The metabotropic glutamate receptors (mGluRs) are a family of glutamate-sensitive receptors that regulate neuronal function separately from the ionotropic glutamate receptors. By coupling to guanosine nucleotide-binding proteins (G proteins), mGluRs are able to regulate neuronal injury and survival, likely through a series of downstream protein kinase and cysteine protease signaling pathways that affect mitochondrial regulated programmed cell death (PCD). The physiological relevance of this system is supported by evidence that mGluRs are associated with cell survival in several central nervous system neurodegenerative diseases. Evidence is presented that mGluRs are also able to prevent PCD in the peripheral nervous system, and that this may provide a novel mechanism for treatment of diabetic neuropathy. In dorsal root ganglion (DRG) neurons, a high glucose load increases generation of reactive oxygen species (ROS), destabilizes the inner mitochondrial membrane potential (Deltapsi(M)), induces cytochrome c release from the mitochondrial intermembrane space, and induces downstream activation of caspases. In high-glucose conditions, the group II metabotropic glutamate agonist N-acetylaspartylglutamate (NAAG) blocks caspase activation and is completely reversed by the mGluR3 antagonist (S)-alpha-ethylglutamic acid (EGLU). Furthermore, the direct mGluR3 agonist (2R,4R)-4-aminopyrrolidine-2, 4-dicarboxylate (APDC) prevents induction of ROS. Together these findings are consistent with an emerging concept that mGluRs may protect against cellular injury by regulating oxidative stress in the neuron. More complete understanding of the complex PCD regulatory pathways mediated by mGluRs will provide new therapeutic approaches for the treatment of a wide variety of neurodegenerative diseases.

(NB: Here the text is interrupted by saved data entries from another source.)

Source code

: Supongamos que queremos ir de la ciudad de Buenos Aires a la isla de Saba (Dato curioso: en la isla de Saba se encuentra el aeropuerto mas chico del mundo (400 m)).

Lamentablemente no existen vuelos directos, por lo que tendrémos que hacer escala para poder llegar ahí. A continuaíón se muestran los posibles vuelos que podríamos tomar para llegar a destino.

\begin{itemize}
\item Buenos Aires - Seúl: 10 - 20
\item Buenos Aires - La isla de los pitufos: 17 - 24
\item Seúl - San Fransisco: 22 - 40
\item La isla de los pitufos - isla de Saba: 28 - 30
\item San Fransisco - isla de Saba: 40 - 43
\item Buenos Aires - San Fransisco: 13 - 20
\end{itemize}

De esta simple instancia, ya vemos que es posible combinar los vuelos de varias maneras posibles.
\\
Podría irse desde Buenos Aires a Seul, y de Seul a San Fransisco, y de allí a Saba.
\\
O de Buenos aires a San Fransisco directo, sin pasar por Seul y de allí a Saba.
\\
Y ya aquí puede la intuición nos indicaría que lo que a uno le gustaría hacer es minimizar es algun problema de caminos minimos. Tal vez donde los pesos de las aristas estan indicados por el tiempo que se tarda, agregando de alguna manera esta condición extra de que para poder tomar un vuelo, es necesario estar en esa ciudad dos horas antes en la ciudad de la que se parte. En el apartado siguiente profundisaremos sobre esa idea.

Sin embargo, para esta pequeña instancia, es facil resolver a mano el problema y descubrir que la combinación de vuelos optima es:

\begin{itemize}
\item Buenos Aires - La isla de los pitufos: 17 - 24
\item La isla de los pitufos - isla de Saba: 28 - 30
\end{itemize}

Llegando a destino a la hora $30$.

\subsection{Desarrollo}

Metabotropic glutamate receptor 3 protects neurons from glucose‐induced oxidative injury by increasing intracellular glutathione concentration

High glucose concentrations cause oxidative injury and programmed cell death in neurons, and can lead to diabetic neuropathy. Activating the type 3 metabotropic glutamate receptor (mGluR3) prevents glucose‐induced oxidative injury in dorsal root ganglion neurons co‐cultured with Schwann cells. To determine the mechanisms of protection, studies were performed in rat dorsal root ganglion neuron–Schwann cell co‐cultures. The mGluR3 agonist 2R,4R‐4‐aminopyrrolidine‐2,4‐dicarboxylate prevented glucose‐induced inner mitochondrial membrane depolarization, reactive oxygen species accumulation, and programmed cell death, and increased glutathione (GSH) concentration in co‐cultured neurons and Schwann cells, but not in neurons cultured without Schwann cells. Protection was diminished in neurons treated with the GSH synthesis inhibitor l‐buthionine‐sulfoximine, suggesting that mGluR‐mediated protection requires GSH synthesis. GSH precursors and the GSH precursor GSH‐ethyl ester also protected neurons from glucose‐induced injury, indicating that GSH synthesis in Schwann cells, and transport of reaction precursors to neurons, may underlie mGluR‐mediated neuroprotection. These results support the conclusions that activating glial mGluR3 protects neurons from glucose‐induced oxidative injury by increasing free radical scavenging and stabilizing mitochondrial function, through increased GSH antioxidant defense.